This paper lays out the motivation and details of MITRE ATT&CK’s design, creation, and maintenance. It can serve as a guide to ATT&CK itself, as well as a resource for those looking to create ATT&CK-like knowledge bases.
This paper discusses the motivation behind the creation of MITRE ATT&CK®, the components described within it, its design philosophy, how the project has progressed, and how it can be used. It is meant to be used as an authoritative source of information about ATT&CK, as well as to help guide how ATT&CK is maintained and how ATT&CK-based knowledge bases are created for new technology-domains and platforms.
Adoption of ATT&CK is widespread across multiple disciplines, including intrusion detection, threat hunting, security engineering, threat intelligence, red teaming, and risk management. It is important for MITRE to strive for transparency about how ATT&CK was created and the decision process that is used to maintain it, as more organizations use ATT&CK. We want users of ATT&CK to have confidence in the information and resources that it can provide and better understand how they can begin to use it—and also how and where they can help ATT&CK grow.

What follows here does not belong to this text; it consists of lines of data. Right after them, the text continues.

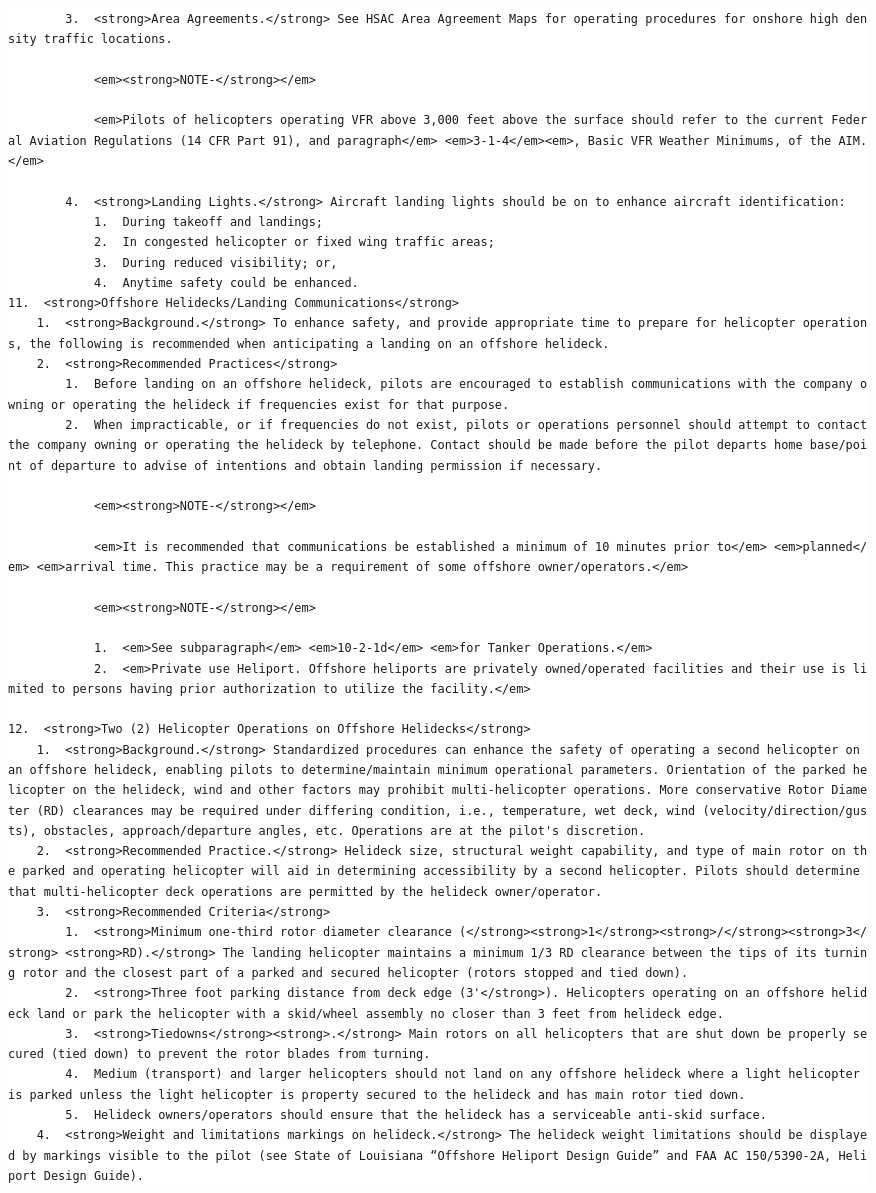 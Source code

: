             3.  <strong>Area Agreements.</strong> See HSAC Area Agreement Maps for operating procedures for onshore high density traffic locations.
                
                <em><strong>NOTE-</strong></em>
                
                <em>Pilots of helicopters operating VFR above 3,000 feet above the surface should refer to the current Federal Aviation Regulations (14 CFR Part 91), and paragraph</em> <em>3-1-4</em><em>, Basic VFR Weather Minimums, of the AIM.</em>
                
            4.  <strong>Landing Lights.</strong> Aircraft landing lights should be on to enhance aircraft identification:
                1.  During takeoff and landings;
                2.  In congested helicopter or fixed wing traffic areas;
                3.  During reduced visibility; or,
                4.  Anytime safety could be enhanced.
    11.  <strong>Offshore Helidecks/Landing Communications</strong>
        1.  <strong>Background.</strong> To enhance safety, and provide appropriate time to prepare for helicopter operations, the following is recommended when anticipating a landing on an offshore helideck.
        2.  <strong>Recommended Practices</strong>
            1.  Before landing on an offshore helideck, pilots are encouraged to establish communications with the company owning or operating the helideck if frequencies exist for that purpose.
            2.  When impracticable, or if frequencies do not exist, pilots or operations personnel should attempt to contact the company owning or operating the helideck by telephone. Contact should be made before the pilot departs home base/point of departure to advise of intentions and obtain landing permission if necessary.
                
                <em><strong>NOTE-</strong></em>
                
                <em>It is recommended that communications be established a minimum of 10 minutes prior to</em> <em>planned</em> <em>arrival time. This practice may be a requirement of some offshore owner/operators.</em>
                
                <em><strong>NOTE-</strong></em>
                
                1.  <em>See subparagraph</em> <em>10-2-1d</em> <em>for Tanker Operations.</em>
                2.  <em>Private use Heliport. Offshore heliports are privately owned/operated facilities and their use is limited to persons having prior authorization to utilize the facility.</em>
                
    12.  <strong>Two (2) Helicopter Operations on Offshore Helidecks</strong>
        1.  <strong>Background.</strong> Standardized procedures can enhance the safety of operating a second helicopter on an offshore helideck, enabling pilots to determine/maintain minimum operational parameters. Orientation of the parked helicopter on the helideck, wind and other factors may prohibit multi-helicopter operations. More conservative Rotor Diameter (RD) clearances may be required under differing condition, i.e., temperature, wet deck, wind (velocity/direction/gusts), obstacles, approach/departure angles, etc. Operations are at the pilot's discretion.
        2.  <strong>Recommended Practice.</strong> Helideck size, structural weight capability, and type of main rotor on the parked and operating helicopter will aid in determining accessibility by a second helicopter. Pilots should determine that multi-helicopter deck operations are permitted by the helideck owner/operator.
        3.  <strong>Recommended Criteria</strong>
            1.  <strong>Minimum one-third rotor diameter clearance (</strong><strong>1</strong><strong>/</strong><strong>3</strong> <strong>RD).</strong> The landing helicopter maintains a minimum 1/3 RD clearance between the tips of its turning rotor and the closest part of a parked and secured helicopter (rotors stopped and tied down).
            2.  <strong>Three foot parking distance from deck edge (3'</strong>). Helicopters operating on an offshore helideck land or park the helicopter with a skid/wheel assembly no closer than 3 feet from helideck edge.
            3.  <strong>Tiedowns</strong><strong>.</strong> Main rotors on all helicopters that are shut down be properly secured (tied down) to prevent the rotor blades from turning.
            4.  Medium (transport) and larger helicopters should not land on any offshore helideck where a light helicopter is parked unless the light helicopter is property secured to the helideck and has main rotor tied down.
            5.  Helideck owners/operators should ensure that the helideck has a serviceable anti-skid surface.
        4.  <strong>Weight and limitations markings on helideck.</strong> The helideck weight limitations should be displayed by markings visible to the pilot (see State of Louisiana “Offshore Heliport Design Guide” and FAA AC 150/5390-2A, Heliport Design Guide).
             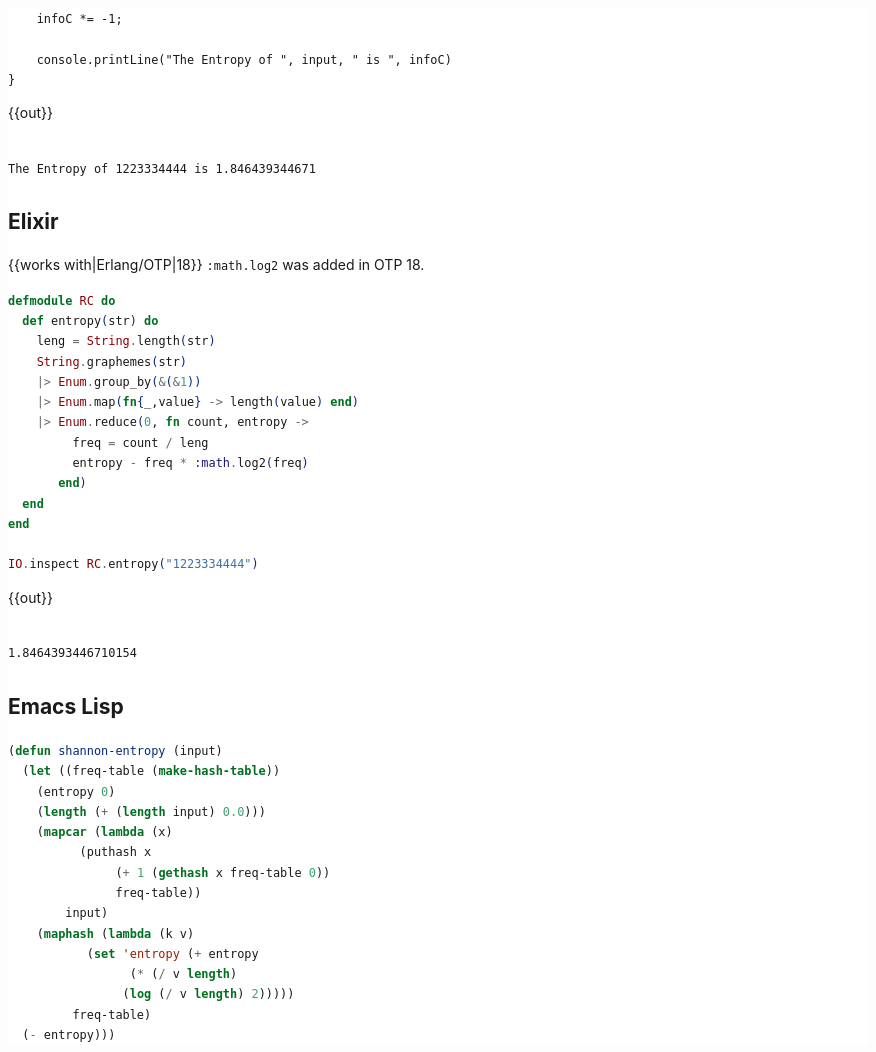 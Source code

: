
 ```elena
    infoC *= -1;

    console.printLine("The Entropy of ", input, " is ", infoC)
}
```

{{out}}

```txt

The Entropy of 1223334444 is 1.846439344671

```



## Elixir

{{works with|Erlang/OTP|18}}
<code>:math.log2</code> was added in OTP 18.

```elixir
defmodule RC do
  def entropy(str) do
    leng = String.length(str)
    String.graphemes(str)
    |> Enum.group_by(&(&1))
    |> Enum.map(fn{_,value} -> length(value) end)
    |> Enum.reduce(0, fn count, entropy ->
         freq = count / leng
         entropy - freq * :math.log2(freq)
       end)
  end
end

IO.inspect RC.entropy("1223334444")
```


{{out}}

```txt

1.8464393446710154

```



## Emacs Lisp


```lisp
(defun shannon-entropy (input)
  (let ((freq-table (make-hash-table))
	(entropy 0)
	(length (+ (length input) 0.0)))
    (mapcar (lambda (x)
	      (puthash x
		       (+ 1 (gethash x freq-table 0))
		       freq-table))
	    input)
    (maphash (lambda (k v)
	       (set 'entropy (+ entropy
			     (* (/ v length)
				(log (/ v length) 2)))))
	     freq-table)
  (- entropy)))
```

The types of information that went into ATT&CK, and the process used to create and maintain it, may also be useful for other work to derive similar models for other technology domains or for taxonomies of adversarial behavior in other areas. ATT&CK’s grounding with empirically driven threat information and its driving use cases for adversary emulation and better measurement of defensive coverage were foundational in how it was perceived and used across the security community. We hope this document can be a useful resource for efforts seeking to follow the process used to create ATT&CK for new areas.